Bitcoin, la minería consume hasta 7 Google

Los datos que ha reunido el New York Times en estas horas no son nuevos, no están escritos en piedra (hay muchas disputas metodológicas en torno a las discusiones sobre el mundo de la minería ), pero son fuertes precisamente por la forma en que devuelven en la medida correcta cuál es el impacto de las criptomonedas en el mundo. De hecho, que la criptogalaxia haya adoptado la sostenibilidad es un tema difícil de respaldar. Puede ser de poco interés para los inversores, por supuesto, para quienes el único interés real radica en el comercio y las oportunidades de ganancias relacionadas. Pero el tema no puede dejar de interesar a quienes trabajan en estrecha colaboración con la «producción» de Bitcoin y similares .

91 teravatios hora por año

91 teravatios hora por año : este es el consumo eléctrico estimado para la creación anual de Bitcoins. 91 mil millones de kilovatios hora, algo que el New York Times estima como superior a muchos países del mundo, así como el equivalente a alrededor de 7 Google con todos sus centros de datos y servicios para miles de millones de personas. La pregunta subyacente es clara: ¿merece la pena? Pero este es un juicio de mayor rango, ante el cual debemos plantearnos una cuestión de equidad y sostenibilidad: ¿es imaginable un papel en el mercado para un activo con un consumo tan elevado?

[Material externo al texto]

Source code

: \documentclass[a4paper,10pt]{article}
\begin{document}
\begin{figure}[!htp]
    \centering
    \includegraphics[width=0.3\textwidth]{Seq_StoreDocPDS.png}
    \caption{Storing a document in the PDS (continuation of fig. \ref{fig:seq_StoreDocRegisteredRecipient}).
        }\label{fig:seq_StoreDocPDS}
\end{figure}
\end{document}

Elon Musk en ese momento interrumpió el problema: cuando el mundo de Bitcoin haya demostrado que puede usar al menos el 50% de la energía limpia, entonces será posible pensar nuevamente en adoptarlo para los sistemas de pago en Tesla (opción otorgada primero y luego negado). La solución de Musk pareció apresurada, pero dio en el blanco: si las criptomonedas pretenden continuar su crecimiento, también deben asumir las responsabilidades que impone el rol . La sostenibilidad, en primer lugar, es parte de las virtudes que una nueva moneda digital tiene el deber de adoptar.

No será fácil. El proceso de gestión de pagos, transacciones y minería opera en un sentido anti-económico por su propia naturaleza, pero esto choca con la realidad cuando desde el razonamiento en Blockchain pasamos a la concreción de los barriles de petróleo necesarios para mantener el sistema en funcionamiento. y corriendo. Las estimaciones del Índice de Consumo de Electricidad de Bitcoin de Cambridge indican una estimación general, que, sin embargo, también debe lidiar con una geopolítica de la minería que ve a China cada vez más aislada y a otros países (incluidos Kazajstán o Rusia) que buscan un papel en la base de costos de energía mantenida baja gracias a la disponibilidad de combustibles fósiles.

La situación de las criptomonedas está en constante evolución y si se solucionara el nodo ecológico se abrirían grandes praderas de oportunidades. Pero este es un paso técnico y político no trivial, detrás del cual, tarde o temprano, podrían acechar nuevas presiones internacionales. ¿Puede un mundo que discute los protocolos de sostenibilidad aceptar a un elefante corriendo por este estrecho corredor? La fuerza de cifras como las que presenta el New York Times no puede pasar desapercibida.